# Solved: Q8200 Temperature Question...



## randy22 (Dec 19, 2008)

Hey, I recently built a new computer. I'm using CoreTemp to montior the temperature of my Intel Core 2 Quad Q8200, and the core temps are reading as follows:

Core 1-64C
Core 2-59C
Core 3-57C
Core 4-56C

Motherboard temp is 32C and the processor is overclocked to 2.8Ghz. Is there any cause for concern? Thanks for the help


----------



## BG-0 (Jan 1, 1970)

Those temps are a bit high for Q8200. Are those idle temps? Then they would be worrying. If they're temps after about 10 min of stress testing, then they're okay.


----------



## randy22 (Dec 19, 2008)

Those are idle :|...under a load, it's about 71C :|...i'm using an Artic Cooling Freezer 7 Pro, and i've checked it a couple times to be sure it's seated properly...should I maybe try the stock fan?


----------



## BG-0 (Jan 1, 1970)

No, not the stock fan. Did you apply a thin layer of the included thermal solution?


----------



## randy22 (Dec 19, 2008)

Actually I used Arctic Silver Ceramique, but yes, I applied a rice sized grain of it, and then placed the heatsink on it after that...


----------



## BG-0 (Jan 1, 1970)

Pull the board out of the case, make sure all the pegs are fully trhough the mobo. Can't really think of any reason, except your case being a freaking tin can with no fans at all...


----------



## randy22 (Dec 19, 2008)

well, i did what you said, and changed the heatsinks direction...i set the processor clock back to 2.33 Ghz and the temps are as follows under a load:

Core 1-62C
Core 2-57C
Core 3-53C
Core 4-56C
Proc Temp-37 to 38C
MB Temp-27C

and idle as follows:

Core 1-58C
Core 2-53C
Core 3-48C
Core 4-51C
Proc Temp-34C
MB Temp-25C


----------



## BG-0 (Jan 1, 1970)

How about the VCore? If you didn't change that, then the temps aren't going to change a lot. Or then the core temps just lie, your CPU HS temp is pretty fine.


----------



## randy22 (Dec 19, 2008)

Vcore is stock, i don't mess with voltages at all, it's set on "Auto" in the BIOS...the heatsink is very cool to the touch...


----------



## BG-0 (Jan 1, 1970)

Sorry, meant heatspreader with the HS. The metal platter on the CPU where the heatsink stands. CPU temp is supposed to measure that. 

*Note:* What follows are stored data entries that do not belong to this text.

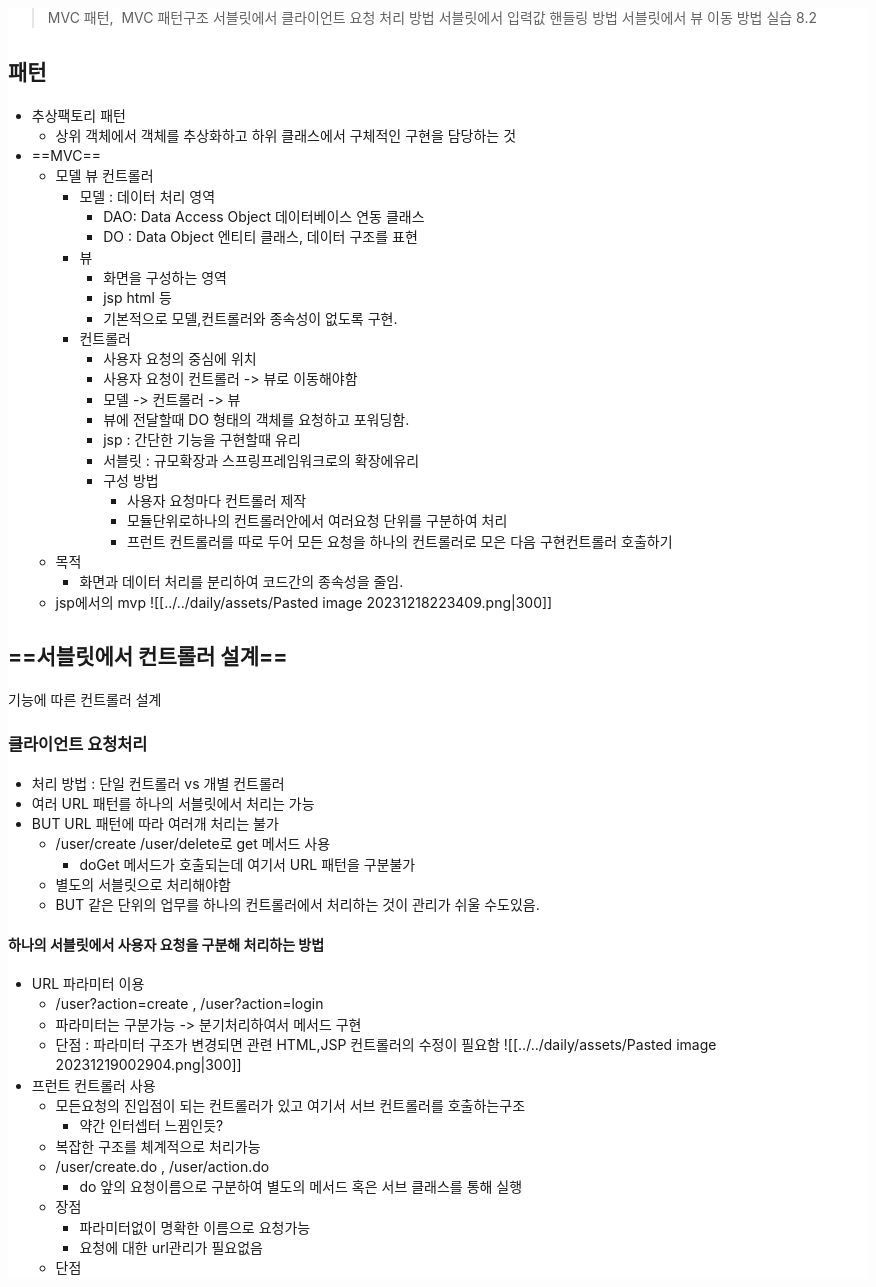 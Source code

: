 >MVC 패턴,  MVC 패턴구조
>서블릿에서 클라이언트 요청 처리 방법
>서블릿에서 입력값 핸들링 방법
>서블릿에서 뷰 이동 방법
>실습 8.2

## 패턴
- 추상팩토리 패턴
	- 상위 객체에서 객체를 추상화하고 하위 클래스에서 구체적인 구현을 담당하는 것
- ==MVC==
	- 모델 뷰 컨트롤러
		- 모델 : 데이터 처리 영역
			- DAO: Data Access Object 데이터베이스 연동 클래스
			- DO : Data Object 엔티티 클래스, 데이터 구조를 표현
		- 뷰
			- 화면을 구성하는 영역
			- jsp html 등
			- 기본적으로 모델,컨트롤러와 종속성이 없도록 구현.
		- 컨트롤러
			- 사용자 요청의 중심에 위치
			- 사용자 요청이 컨트롤러 -> 뷰로 이동해야함
			- 모델 -> 컨트롤러 -> 뷰
			- 뷰에 전달할때 DO 형태의 객체를 요청하고 포워딩함.
			- jsp : 간단한 기능을 구현할때 유리
			- 서블릿 : 규모확장과 스프링프레임워크로의 확장에유리
			- 구성 방법
				- 사용자 요청마다 컨트롤러 제작
				- 모듈단위로하나의 컨트롤러안에서 여러요청 단위를 구분하여 처리
				- 프런트 컨트롤러를 따로 두어 모든 요청을 하나의 컨트롤러로 모은 다음 구현컨트롤러 호출하기
	- 목적
		- 화면과 데이터 처리를 분리하여 코드간의 종속성을 줄임.
	- jsp에서의 mvp
	  ![[../../daily/assets/Pasted image 20231218223409.png|300]]

## ==서블릿에서 컨트롤러 설계==
기능에 따른 컨트롤러 설계
### 클라이언트 요청처리
- 처리 방법 :   단일 컨트롤러 vs 개별 컨트롤러 
- 여러 URL 패턴를 하나의 서블릿에서 처리는 가능
- BUT URL 패턴에 따라 여러개 처리는 불가 
	- /user/create /user/delete로 get  메서드 사용
		- doGet 메서드가 호출되는데 여기서 URL 패턴을 구분불가
	- 별도의 서블릿으로 처리해야함
	- BUT 같은 단위의 업무를 하나의 컨트롤러에서 처리하는 것이 관리가 쉬울 수도있음.
#### 하나의 서블릿에서 사용자 요청을 구분해 처리하는 방법
- URL 파라미터 이용
	- /user?action=create , /user?action=login
	- 파라미터는 구분가능 -> 분기처리하여서 메서드 구현
	- 단점 : 파라미터 구조가 변경되면 관련 HTML,JSP 컨트롤러의 수정이 필요함
	  ![[../../daily/assets/Pasted image 20231219002904.png|300]]
- 프런트 컨트롤러 사용
	- 모든요청의 진입점이 되는 컨트롤러가 있고 여기서 서브 컨트롤러를 호출하는구조
		- 약간 인터셉터 느뀜인듯?
	- 복잡한 구조를 체계적으로 처리가능
	- /user/create.do , /user/action.do
		- do 앞의 요청이름으로 구분하여 별도의 메서드 혹은 서브 클래스를 통해 실행
	- 장점
		- 파라미터없이 명확한 이름으로 요청가능
		- 요청에 대한 url관리가 필요없음
	- 단점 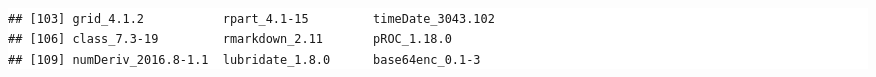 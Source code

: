     ## [103] grid_4.1.2           rpart_4.1-15         timeDate_3043.102   
    ## [106] class_7.3-19         rmarkdown_2.11       pROC_1.18.0         
    ## [109] numDeriv_2016.8-1.1  lubridate_1.8.0      base64enc_0.1-3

Anyways, you haven't mentioned, how is your case cooling? How many fans, where, how big?


----------



## randy22 (Dec 19, 2008)

Ok, for fans, i have 4 80MM fans, 2 in the back, 1 on the side panel (it has a side exhaust fan), and one in the very front of the case, 2 bring air INTO the case, 2 take air OUT of the case...


----------



## BG-0 (Jan 1, 1970)

So.. Side *exhaust*, front intake... So one of the rear fans blows in, one out?  
If so, flip the rear fans to both exhaust.. Front to intake.


----------



## bloto21 (Mar 8, 2009)

get some zalman cooller or noctua anyway check this *Noctua NH-C12P CPU Cooler  or **Noctua NH-U12P CPU Cooler SE1366  *the last choose from this will be perfect for home overcloking and is no so expensive
quad core usually have temp around 60 but when you overclock and it run in stress and it goes above 75 at least one hour test!! get prim98 and run it to stress proccessors for an hour if they will be below 75 you can keep settings when it goes above 75 get a new cooler


----------



## randy22 (Dec 19, 2008)

The two back ones both exhaust, and the side does too, and the front is an intake...what would be a good Zalman cooler to go with?


----------



## BG-0 (Jan 1, 1970)

Zalman CNPS9500 and 9700 are good coolers, although you REALLY shouldn't need anything bigger than the AC Freezer 7 Pro for Q8200. Even Q6600 overclocks to 3.2 GHz with a AC Freezer 7 Pro and stays at comfortable temps.


----------



## randy22 (Dec 19, 2008)

I have the AC Freezer 7 Pro right now, so should I just RMA it and get a Zalman instead?


----------



## BG-0 (Jan 1, 1970)

Your CPU temp is so low that I would tend to think the core temps are false. I would say don't bother getting a Zalman, the temp difference is max. 5-10 C. Also, 70 degrees Celcius isn't a *very *critical temp for a processor, even if it's truly that. If a Zalman makes you feel better, go get one. Also check the prices of the first Noctua cooler that other guy mentioned, if you can get it for about the price of the Zalman 9(5/7)00, then I would say get that.


----------



## randy22 (Dec 19, 2008)

Alright, well i'll keep feeling the heatsink and if it heats up, i might consider replacing it . Thanks for all the help, i'm going to mark this thread *Solved* .


----------



## win2kpro (Jul 19, 2005)

A couple of thoughts.

The heatsink should not be cold to the touch. If the heatsink is cold you are not getting proper heat transfer from the processor heatspreader to the heatsink.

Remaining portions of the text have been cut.